Where the data below begins, start retyping exactly, and end on the line with "令$\ker\varphi=p\math", which is included; no picture goes in.

______________________________

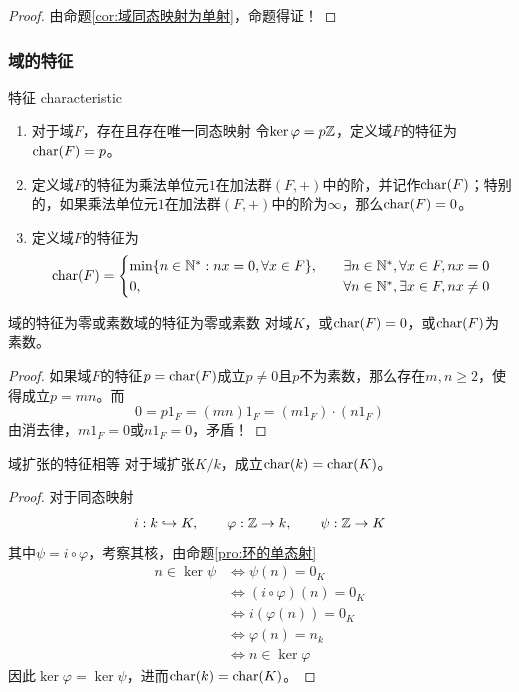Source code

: \begin{proof}
	由命题\ref{cor:域同态映射为单射}，命题得证！
\end{proof}

\subsubsection{域的特征}

\begin{definition}{特征 characteristic}
	\begin{enumerate}
		\item 对于域$F$，存在且存在唯一同态映射
		令$\ker\varphi=p\mathbb{Z}$，定义域$F$的特征为$\text{char}(F)=p$。
		\item 定义域$F$的特征为乘法单位元$1$在加法群$(F,+)$中的阶，并记作$\text{char}(F)$；特别的，如果乘法单位元$1$在加法群$(F,+)$中的阶为$\infty$，那么$\text{char}(F)=0$。
		\item 定义域$F$的特征为
		$$
		\text{char}(F)=\begin{cases}
			\min\{ n\in\mathbb{N}^*:nx=0,\forall x\in F \},\quad & \exists n\in\mathbb{N}^*,\forall x\in F,nx=0\\
			0,\quad & \forall n\in\mathbb{N}^*,\exists x\in F,nx\ne0
		\end{cases}
		$$
	\end{enumerate}
\end{definition}

\begin{proposition}{域的特征为零或素数}{域的特征为零或素数}
	对域$K$，或$\text{char}(F)=0$，或$\text{char}(F)$为素数。
\end{proposition}

\begin{proof}
	如果域$F$的特征$p=\text{char}(F)$成立$p\ne 0$且$p$不为素数，那么存在$m,n\ge 2$，使得成立$p=mn$。而%
	$$
	0=p1_F=(mn)1_F=(m1_F)\cdot (n1_F)
	$$
	由消去律，$m1_F=0$或$n1_F=0$，矛盾！
\end{proof}

\begin{proposition}{}{域扩张的特征相等}
	对于域扩张$K/k$，成立$\text{char}(k)=\text{char}(K)$。
\end{proposition}

\begin{proof}
	 对于同态映射%
	 $$
	 i:k\hookrightarrow K,\qquad 
	 \varphi:\mathbb{Z}\to k,\qquad
	 \psi:\mathbb{Z}\to K
	 $$
	 其中$\psi=i\circ \varphi$，考察其核，由命题\ref{pro:环的单态射}
	 \begin{align*}
	 	n\in \ker\psi
	 	& \iff \psi(n)=0_K\\
	 	& \iff (i\circ \varphi)(n)=0_K\\
	 	& \iff i(\varphi(n))=0_K\\
	 	& \iff \varphi(n)=n_k\\
	 	& \iff n\in \ker\varphi
	 \end{align*}
 	因此$\ker\varphi=\ker\psi$，进而$\text{char}(k)=\text{char}(K)$。
\end{proof}

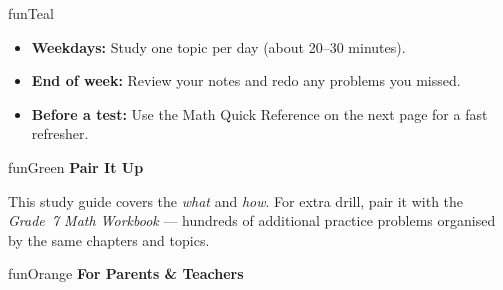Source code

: {\begin{center}
\begin{minipage}{0.84\textwidth}
\begin{sgInfoPanel}{funTeal}
    \vspace{3mm}

    \begin{itemize}[leftmargin=1.2em, itemsep=2pt]
        \item[\textcolor{funTealDark}{\faAngleDoubleRight}]
            \textbf{Weekdays:} Study one topic per day
            (about 20--30 minutes).
        \item[\textcolor{funTealDark}{\faAngleDoubleRight}]
            \textbf{End of week:} Review your notes and redo any
            problems you missed.
        \item[\textcolor{funTealDark}{\faAngleDoubleRight}]
            \textbf{Before a test:} Use the Math Quick Reference
            on the next page for a fast refresher.
    \end{itemize}
\end{sgInfoPanel}
\end{minipage}
\end{center}

\vspace{4mm}

\begin{center}
\begin{minipage}{0.84\textwidth}
\begin{sgInfoPanel}{funGreen}
    {\bfseries\color{funGreenDark}\faLink\hspace{2mm}Pair It Up}

    \vspace{2mm}

    This study guide covers the \emph{what} and \emph{how}. For extra
    drill, pair it with the \textit{Grade~7 Math Workbook} ---
    hundreds of additional practice problems organised by the same
    chapters and topics.
\end{sgInfoPanel}
\end{minipage}
\end{center}

\vspace{4mm}

\begin{center}
\begin{minipage}{0.84\textwidth}
\begin{sgInfoPanel}{funOrange}
    {\bfseries\color{funOrangeDark}\faUsers\hspace{2mm}For Parents \& Teachers}


\end{sgInfoPanel}
\end{minipage}
\end{center}}
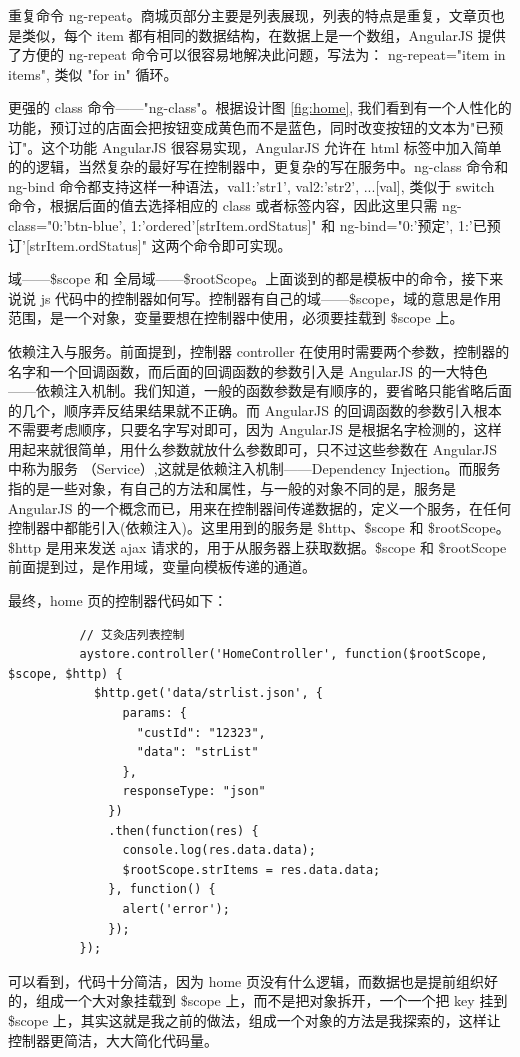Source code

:         重复命令 ng-repeat。商城页部分主要是列表展现，列表的特点是重复，文章页也是类似，每个 item 都有相同的数据结构，在数据上是一个数组，AngularJS 提供了方便的 ng-repeat 命令可以很容易地解决此问题，写法为：
        ng-repeat="item in items", 类似 "for in" 循环。
        \par
        更强的 class 命令——"ng-class"。根据设计图 \ref{fig:home}, 我们看到有一个人性化的功能，预订过的店面会把按钮变成黄色而不是蓝色，同时改变按钮的文本为"已预订"。这个功能 AngularJS 很容易实现，AngularJS 允许在 html 标签中加入简单的的逻辑，当然复杂的最好写在控制器中，更复杂的写在服务中。ng-class 命令和 ng-bind 命令都支持这样一种语法，{val1:'str1', val2:'str2', ...}[val], 类似于 switch 命令，根据后面的值去选择相应的 class 或者标签内容，因此这里只需 ng-class="{0:'btn-blue', 1:'ordered'}[strItem.ordStatus]" 和 ng-bind="{0:'预定', 1:'已预订'}[strItem.ordStatus]" 这两个命令即可实现。
        \par
        域——\$scope 和 全局域——\$rootScope。上面谈到的都是模板中的命令，接下来说说 js 代码中的控制器如何写。控制器有自己的域——\$scope，域的意思是作用范围，是一个对象，变量要想在控制器中使用，必须要挂载到 \$scope 上。
        \par
        依赖注入与服务。前面提到，控制器 controller 在使用时需要两个参数，控制器的名字和一个回调函数，而后面的回调函数的参数引入是 AngularJS 的一大特色——依赖注入机制。我们知道，一般的函数参数是有顺序的，要省略只能省略后面的几个，顺序弄反结果结果就不正确。而 AngularJS 的回调函数的参数引入根本不需要考虑顺序，只要名字写对即可，因为 AngularJS 是根据名字检测的，这样用起来就很简单，用什么参数就放什么参数即可，只不过这些参数在 AngularJS 中称为服务 （Service）,这就是依赖注入机制——Dependency Injection。而服务指的是一些对象，有自己的方法和属性，与一般的对象不同的是，服务是 AngularJS 的一个概念而已，用来在控制器间传递数据的，定义一个服务，在任何控制器中都能引入(依赖注入)。这里用到的服务是 \$http、\$scope 和 \$rootScope。\$http 是用来发送 ajax 请求的，用于从服务器上获取数据。\$scope 和 \$rootScope 前面提到过，是作用域，变量向模板传递的通道。
        \par
        最终，home 页的控制器代码如下：
        \begin{lstlisting}
          // 艾灸店列表控制
          aystore.controller('HomeController', function($rootScope, $scope, $http) {
            $http.get('data/strlist.json', {
                params: {
                  "custId": "12323",
                  "data": "strList"
                },
                responseType: "json"
              })
              .then(function(res) {
                console.log(res.data.data);
                $rootScope.strItems = res.data.data;
              }, function() {
                alert('error');
              });
          });
        \end{lstlisting}
        可以看到，代码十分简洁，因为 home 页没有什么逻辑，而数据也是提前组织好的，组成一个大对象挂载到 \$scope 上，而不是把对象拆开，一个一个把 key 挂到 \$scope 上，其实这就是我之前的做法，组成一个对象的方法是我探索的，这样让控制器更简洁，大大简化代码量。

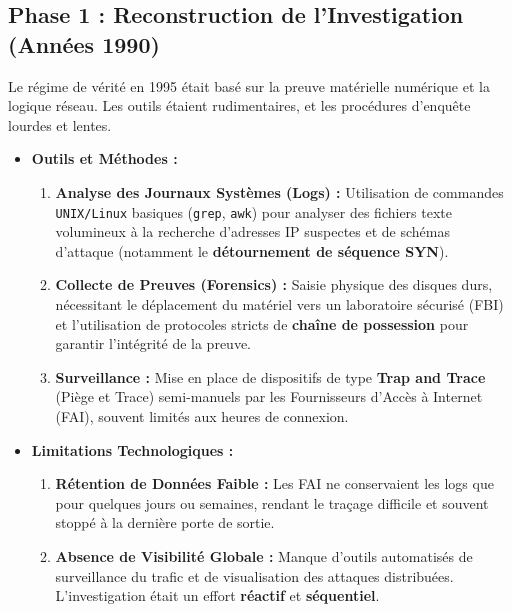 \documentclass[a4paper,12pt]{report}
\begin{document}
	\subsection*{Phase 1 : Reconstruction de l'Investigation (Années 1990)}
	Le régime de vérité en 1995 était basé sur la preuve matérielle numérique et la logique réseau. Les outils étaient rudimentaires, et les procédures d'enquête lourdes et lentes.
	\begin{itemize}
		\item \textbf{Outils et Méthodes :}
		\begin{enumerate}
			\item \textbf{Analyse des Journaux Systèmes (Logs) :} Utilisation de commandes \texttt{UNIX/Linux} basiques (\texttt{grep}, \texttt{awk}) pour analyser des fichiers texte volumineux à la recherche d'adresses IP suspectes et de schémas d'attaque (notamment le \textbf{détournement de séquence SYN}).
			\item \textbf{Collecte de Preuves (Forensics) :} Saisie physique des disques durs, nécessitant le déplacement du matériel vers un laboratoire sécurisé (FBI) et l'utilisation de protocoles stricts de \textbf{chaîne de possession} pour garantir l'intégrité de la preuve.
			\item \textbf{Surveillance :} Mise en place de dispositifs de type \textbf{Trap and Trace} (Piège et Trace) semi-manuels par les Fournisseurs d'Accès à Internet (FAI), souvent limités aux heures de connexion.
		\end{enumerate}
		\item \textbf{Limitations Technologiques :}
		\begin{enumerate}
			\item \textbf{Rétention de Données Faible :} Les FAI ne conservaient les logs que pour quelques jours ou semaines, rendant le traçage difficile et souvent stoppé à la dernière porte de sortie.
			\item \textbf{Absence de Visibilité Globale :} Manque d'outils automatisés de surveillance du trafic et de visualisation des attaques distribuées. L'investigation était un effort \textbf{réactif} et \textbf{séquentiel}.
		\end{enumerate}
	\end{itemize}
	
\end{document}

______________________________

• Written response
Source code

: \begin{proof}
	由命题\ref{cor:域同态映射为单射}，命题得证！
\end{proof}

\subsubsection{域的特征}

\begin{definition}{特征 characteristic}
	\begin{enumerate}
		\item 对于域$F$，存在且存在唯一同态映射
		令$\ker\varphi=p\mathbb{Z}$，定义域$F$的特征为$\text{char}(F)=p$。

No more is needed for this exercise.